### EXERCISE BRIEF
The entries that follow include a run beginning at the line with "We will use two" and ending at the line with "Moving on to"; restate that run word for word and leave the rest out.

### EXTRACTED DATA
/---

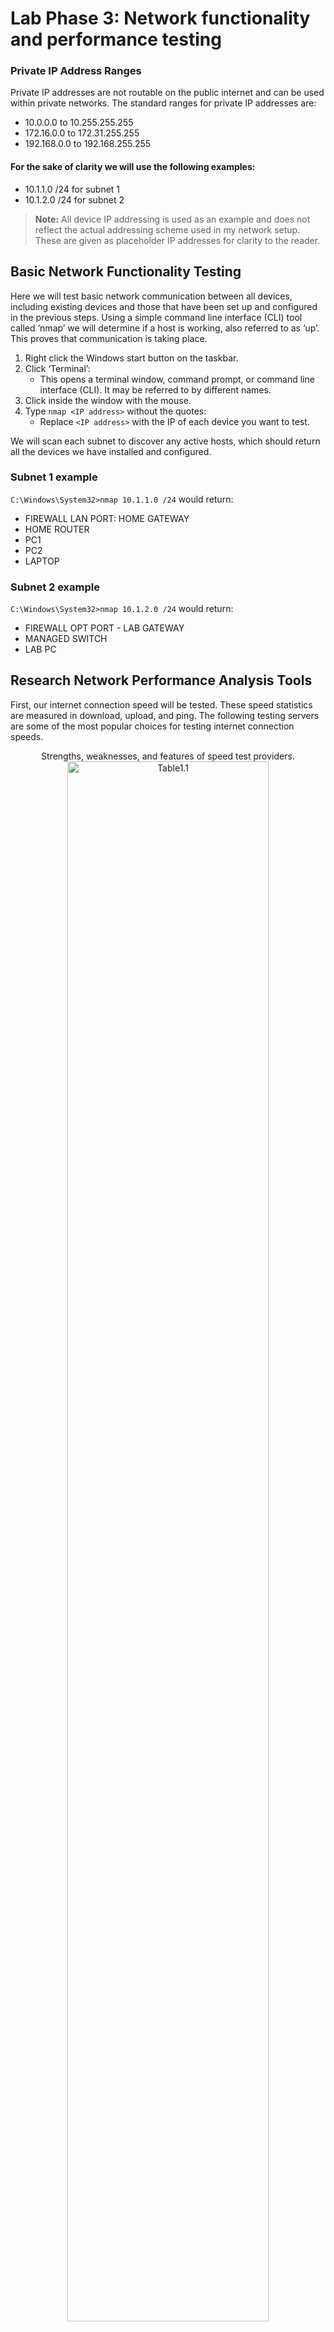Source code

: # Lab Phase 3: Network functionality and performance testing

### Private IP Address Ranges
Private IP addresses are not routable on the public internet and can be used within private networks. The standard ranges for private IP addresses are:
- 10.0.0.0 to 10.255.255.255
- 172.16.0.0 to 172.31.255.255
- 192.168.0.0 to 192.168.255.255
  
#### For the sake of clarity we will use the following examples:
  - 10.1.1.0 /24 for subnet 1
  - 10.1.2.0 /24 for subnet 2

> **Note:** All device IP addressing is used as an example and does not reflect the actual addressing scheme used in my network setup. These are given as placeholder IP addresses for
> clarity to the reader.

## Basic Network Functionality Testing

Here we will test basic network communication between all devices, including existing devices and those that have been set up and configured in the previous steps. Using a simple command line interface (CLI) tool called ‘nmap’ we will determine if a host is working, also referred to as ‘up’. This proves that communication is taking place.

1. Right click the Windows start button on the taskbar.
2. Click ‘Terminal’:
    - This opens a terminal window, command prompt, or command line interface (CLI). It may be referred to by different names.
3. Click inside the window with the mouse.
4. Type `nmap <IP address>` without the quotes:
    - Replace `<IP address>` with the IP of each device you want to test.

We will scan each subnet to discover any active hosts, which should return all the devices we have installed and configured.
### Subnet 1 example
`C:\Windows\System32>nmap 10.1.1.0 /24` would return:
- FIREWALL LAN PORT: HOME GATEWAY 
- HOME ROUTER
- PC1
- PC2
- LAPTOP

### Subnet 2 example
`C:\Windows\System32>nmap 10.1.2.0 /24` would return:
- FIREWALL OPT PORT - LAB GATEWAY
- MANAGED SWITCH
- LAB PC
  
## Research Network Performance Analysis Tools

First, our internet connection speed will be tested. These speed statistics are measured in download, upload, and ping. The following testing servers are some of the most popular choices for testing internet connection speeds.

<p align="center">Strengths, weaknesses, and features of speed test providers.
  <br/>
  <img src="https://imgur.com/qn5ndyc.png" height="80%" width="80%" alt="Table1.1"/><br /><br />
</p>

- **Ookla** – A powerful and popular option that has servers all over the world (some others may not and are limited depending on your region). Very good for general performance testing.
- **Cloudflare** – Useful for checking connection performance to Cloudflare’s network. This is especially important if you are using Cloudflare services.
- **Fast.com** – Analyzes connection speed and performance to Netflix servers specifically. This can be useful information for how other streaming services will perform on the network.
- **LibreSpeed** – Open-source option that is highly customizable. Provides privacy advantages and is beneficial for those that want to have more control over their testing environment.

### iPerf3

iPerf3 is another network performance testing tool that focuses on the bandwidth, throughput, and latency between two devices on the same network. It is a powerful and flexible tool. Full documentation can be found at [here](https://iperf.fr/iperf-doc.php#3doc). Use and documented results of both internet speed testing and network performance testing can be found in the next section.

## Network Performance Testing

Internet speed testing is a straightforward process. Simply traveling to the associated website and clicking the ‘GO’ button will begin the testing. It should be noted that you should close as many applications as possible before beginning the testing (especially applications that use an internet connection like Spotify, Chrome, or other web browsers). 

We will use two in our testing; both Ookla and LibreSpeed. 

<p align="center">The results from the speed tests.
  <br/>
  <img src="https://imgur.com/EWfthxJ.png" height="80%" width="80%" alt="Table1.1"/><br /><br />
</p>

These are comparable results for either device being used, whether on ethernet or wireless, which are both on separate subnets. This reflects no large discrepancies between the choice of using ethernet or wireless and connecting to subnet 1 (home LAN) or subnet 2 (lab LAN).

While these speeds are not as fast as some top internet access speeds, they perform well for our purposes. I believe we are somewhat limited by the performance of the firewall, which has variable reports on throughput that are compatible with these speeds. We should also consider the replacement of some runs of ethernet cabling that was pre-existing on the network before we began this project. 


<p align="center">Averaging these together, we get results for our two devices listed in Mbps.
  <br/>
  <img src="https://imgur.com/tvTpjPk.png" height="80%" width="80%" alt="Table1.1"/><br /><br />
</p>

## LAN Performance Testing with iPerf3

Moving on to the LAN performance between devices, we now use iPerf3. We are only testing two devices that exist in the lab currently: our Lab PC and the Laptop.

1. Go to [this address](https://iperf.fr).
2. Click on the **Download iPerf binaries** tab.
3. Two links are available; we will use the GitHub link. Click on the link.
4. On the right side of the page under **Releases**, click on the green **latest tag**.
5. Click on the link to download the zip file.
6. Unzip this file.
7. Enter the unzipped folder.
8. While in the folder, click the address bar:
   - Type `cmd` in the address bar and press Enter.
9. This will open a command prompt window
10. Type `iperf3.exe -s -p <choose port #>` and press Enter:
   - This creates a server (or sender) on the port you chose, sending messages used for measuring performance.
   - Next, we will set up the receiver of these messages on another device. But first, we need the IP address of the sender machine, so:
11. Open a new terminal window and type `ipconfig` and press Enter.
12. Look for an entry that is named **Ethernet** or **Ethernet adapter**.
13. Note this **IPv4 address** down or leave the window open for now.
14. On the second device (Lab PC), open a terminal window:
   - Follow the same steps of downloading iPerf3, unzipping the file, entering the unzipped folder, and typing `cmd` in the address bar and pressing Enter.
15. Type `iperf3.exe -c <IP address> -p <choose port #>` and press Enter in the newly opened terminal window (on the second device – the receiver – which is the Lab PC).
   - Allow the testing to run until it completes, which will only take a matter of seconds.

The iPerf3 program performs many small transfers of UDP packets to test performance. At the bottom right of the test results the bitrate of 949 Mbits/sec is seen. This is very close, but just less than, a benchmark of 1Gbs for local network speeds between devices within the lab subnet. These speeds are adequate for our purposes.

\---
/---

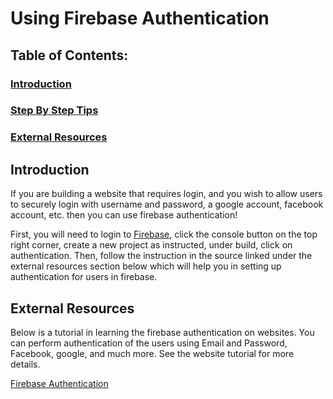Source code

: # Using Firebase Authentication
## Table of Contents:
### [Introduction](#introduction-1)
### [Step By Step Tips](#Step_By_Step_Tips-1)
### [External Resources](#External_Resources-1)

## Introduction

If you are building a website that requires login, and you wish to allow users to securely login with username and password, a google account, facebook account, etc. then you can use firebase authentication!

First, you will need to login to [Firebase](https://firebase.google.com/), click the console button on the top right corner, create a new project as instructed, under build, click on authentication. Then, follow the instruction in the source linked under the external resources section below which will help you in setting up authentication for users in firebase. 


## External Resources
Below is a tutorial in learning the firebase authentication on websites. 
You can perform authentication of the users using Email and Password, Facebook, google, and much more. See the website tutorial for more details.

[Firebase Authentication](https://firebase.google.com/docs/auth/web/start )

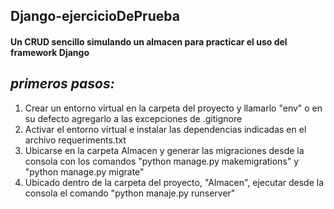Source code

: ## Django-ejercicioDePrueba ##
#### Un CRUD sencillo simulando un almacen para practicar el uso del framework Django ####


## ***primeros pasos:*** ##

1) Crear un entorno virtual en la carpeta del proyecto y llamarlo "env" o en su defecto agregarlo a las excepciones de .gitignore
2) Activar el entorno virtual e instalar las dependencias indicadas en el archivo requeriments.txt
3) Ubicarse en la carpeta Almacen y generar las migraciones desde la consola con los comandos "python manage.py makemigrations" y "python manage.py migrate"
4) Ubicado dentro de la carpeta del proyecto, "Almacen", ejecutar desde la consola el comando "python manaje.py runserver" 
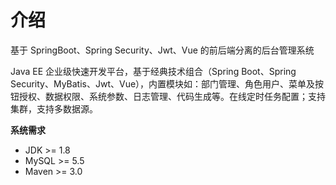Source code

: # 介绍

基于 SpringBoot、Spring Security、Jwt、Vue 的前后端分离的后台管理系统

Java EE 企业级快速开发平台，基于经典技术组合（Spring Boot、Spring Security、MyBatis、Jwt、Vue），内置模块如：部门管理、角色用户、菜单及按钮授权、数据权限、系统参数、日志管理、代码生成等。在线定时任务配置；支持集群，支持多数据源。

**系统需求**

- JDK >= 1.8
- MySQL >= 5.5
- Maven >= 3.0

\---
/---

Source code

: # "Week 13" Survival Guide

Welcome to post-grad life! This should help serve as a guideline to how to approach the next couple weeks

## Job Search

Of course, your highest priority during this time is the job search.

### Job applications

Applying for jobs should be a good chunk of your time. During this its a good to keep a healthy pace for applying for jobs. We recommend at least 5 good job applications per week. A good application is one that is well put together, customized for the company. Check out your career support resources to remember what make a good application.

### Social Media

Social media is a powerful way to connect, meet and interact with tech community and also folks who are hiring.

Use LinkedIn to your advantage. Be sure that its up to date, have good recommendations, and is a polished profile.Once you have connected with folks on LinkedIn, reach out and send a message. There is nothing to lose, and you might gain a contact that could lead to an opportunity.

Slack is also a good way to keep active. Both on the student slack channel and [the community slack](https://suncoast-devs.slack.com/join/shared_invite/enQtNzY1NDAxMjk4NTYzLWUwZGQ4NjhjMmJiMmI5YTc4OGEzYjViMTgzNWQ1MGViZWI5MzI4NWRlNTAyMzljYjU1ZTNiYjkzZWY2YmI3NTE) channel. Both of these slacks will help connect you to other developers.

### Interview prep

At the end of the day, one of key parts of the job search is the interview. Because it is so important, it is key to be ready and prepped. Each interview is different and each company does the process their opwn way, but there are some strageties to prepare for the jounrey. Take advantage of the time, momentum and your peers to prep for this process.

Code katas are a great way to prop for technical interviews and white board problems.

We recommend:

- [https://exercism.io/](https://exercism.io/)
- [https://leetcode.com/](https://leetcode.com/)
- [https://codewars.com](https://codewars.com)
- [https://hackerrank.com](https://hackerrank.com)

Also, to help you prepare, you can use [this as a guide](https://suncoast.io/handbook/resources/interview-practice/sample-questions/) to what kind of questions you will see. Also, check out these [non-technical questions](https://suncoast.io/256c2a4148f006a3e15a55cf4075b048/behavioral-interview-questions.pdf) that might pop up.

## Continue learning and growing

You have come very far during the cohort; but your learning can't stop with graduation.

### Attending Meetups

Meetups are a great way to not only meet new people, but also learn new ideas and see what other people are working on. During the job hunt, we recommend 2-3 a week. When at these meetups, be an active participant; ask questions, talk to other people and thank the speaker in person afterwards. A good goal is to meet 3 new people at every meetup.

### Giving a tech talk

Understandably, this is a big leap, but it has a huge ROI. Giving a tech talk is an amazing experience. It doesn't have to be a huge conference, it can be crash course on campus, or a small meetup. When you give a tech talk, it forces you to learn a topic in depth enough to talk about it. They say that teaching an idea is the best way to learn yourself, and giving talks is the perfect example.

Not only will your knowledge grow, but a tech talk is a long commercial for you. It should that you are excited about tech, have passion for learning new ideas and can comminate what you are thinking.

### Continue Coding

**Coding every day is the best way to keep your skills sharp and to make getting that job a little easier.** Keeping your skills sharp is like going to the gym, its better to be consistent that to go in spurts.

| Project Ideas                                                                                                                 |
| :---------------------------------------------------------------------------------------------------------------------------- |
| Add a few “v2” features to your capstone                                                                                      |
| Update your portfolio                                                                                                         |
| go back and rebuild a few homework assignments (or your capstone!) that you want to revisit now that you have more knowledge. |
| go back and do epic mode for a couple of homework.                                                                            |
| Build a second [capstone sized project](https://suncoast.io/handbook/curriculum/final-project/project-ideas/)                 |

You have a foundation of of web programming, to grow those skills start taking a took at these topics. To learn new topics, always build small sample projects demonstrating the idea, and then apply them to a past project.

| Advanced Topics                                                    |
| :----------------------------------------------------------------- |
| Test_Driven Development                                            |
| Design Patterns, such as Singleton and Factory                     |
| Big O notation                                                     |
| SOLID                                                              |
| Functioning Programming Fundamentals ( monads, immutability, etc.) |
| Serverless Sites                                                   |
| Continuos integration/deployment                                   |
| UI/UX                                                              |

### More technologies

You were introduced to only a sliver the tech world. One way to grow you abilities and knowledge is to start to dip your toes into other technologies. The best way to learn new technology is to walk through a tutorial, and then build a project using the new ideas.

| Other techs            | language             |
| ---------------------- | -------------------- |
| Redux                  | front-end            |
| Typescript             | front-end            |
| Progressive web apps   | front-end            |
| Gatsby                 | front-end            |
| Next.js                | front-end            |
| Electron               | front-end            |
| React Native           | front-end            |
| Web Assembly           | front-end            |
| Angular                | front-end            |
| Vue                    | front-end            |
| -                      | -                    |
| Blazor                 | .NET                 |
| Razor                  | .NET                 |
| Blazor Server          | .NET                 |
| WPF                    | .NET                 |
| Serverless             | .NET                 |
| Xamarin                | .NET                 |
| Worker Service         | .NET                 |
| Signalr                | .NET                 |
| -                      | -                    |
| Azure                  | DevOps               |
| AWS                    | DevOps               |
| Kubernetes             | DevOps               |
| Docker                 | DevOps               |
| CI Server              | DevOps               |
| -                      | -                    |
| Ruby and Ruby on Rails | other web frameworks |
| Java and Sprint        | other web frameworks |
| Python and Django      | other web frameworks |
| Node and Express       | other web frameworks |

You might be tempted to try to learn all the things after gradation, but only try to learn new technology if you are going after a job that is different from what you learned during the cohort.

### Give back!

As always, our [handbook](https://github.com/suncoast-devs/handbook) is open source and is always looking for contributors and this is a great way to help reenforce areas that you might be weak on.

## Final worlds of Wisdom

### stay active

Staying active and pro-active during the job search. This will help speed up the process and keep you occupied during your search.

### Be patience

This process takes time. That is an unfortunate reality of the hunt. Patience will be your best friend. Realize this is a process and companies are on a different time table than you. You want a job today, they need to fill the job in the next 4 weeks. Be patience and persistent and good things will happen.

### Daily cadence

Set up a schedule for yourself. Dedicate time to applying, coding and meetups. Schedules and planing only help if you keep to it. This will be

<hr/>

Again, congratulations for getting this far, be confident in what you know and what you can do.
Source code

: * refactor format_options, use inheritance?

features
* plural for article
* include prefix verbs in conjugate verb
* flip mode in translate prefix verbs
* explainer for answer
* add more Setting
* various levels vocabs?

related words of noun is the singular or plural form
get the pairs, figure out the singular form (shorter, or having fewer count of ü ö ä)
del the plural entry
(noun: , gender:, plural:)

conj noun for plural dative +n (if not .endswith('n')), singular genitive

\---

### ANSWER FOR THE TASK
We will use two in our testing; both Ookla and LibreSpeed. 

<p align="center">The results from the speed tests.
  <br/>
  <img src="https://imgur.com/EWfthxJ.png" height="80%" width="80%" alt="Table1.1"/><br /><br />
</p>

These are comparable results for either device being used, whether on ethernet or wireless, which are both on separate subnets. This reflects no large discrepancies between the choice of using ethernet or wireless and connecting to subnet 1 (home LAN) or subnet 2 (lab LAN).

While these speeds are not as fast as some top internet access speeds, they perform well for our purposes. I believe we are somewhat limited by the performance of the firewall, which has variable reports on throughput that are compatible with these speeds. We should also consider the replacement of some runs of ethernet cabling that was pre-existing on the network before we began this project. 


<p align="center">Averaging these together, we get results for our two devices listed in Mbps.
  <br/>
  <img src="https://imgur.com/tvTpjPk.png" height="80%" width="80%" alt="Table1.1"/><br /><br />
</p>

## LAN Performance Testing with iPerf3

Moving on to the LAN performance between devices, we now use iPerf3. We are only testing two devices that exist in the lab currently: our Lab PC and the Laptop.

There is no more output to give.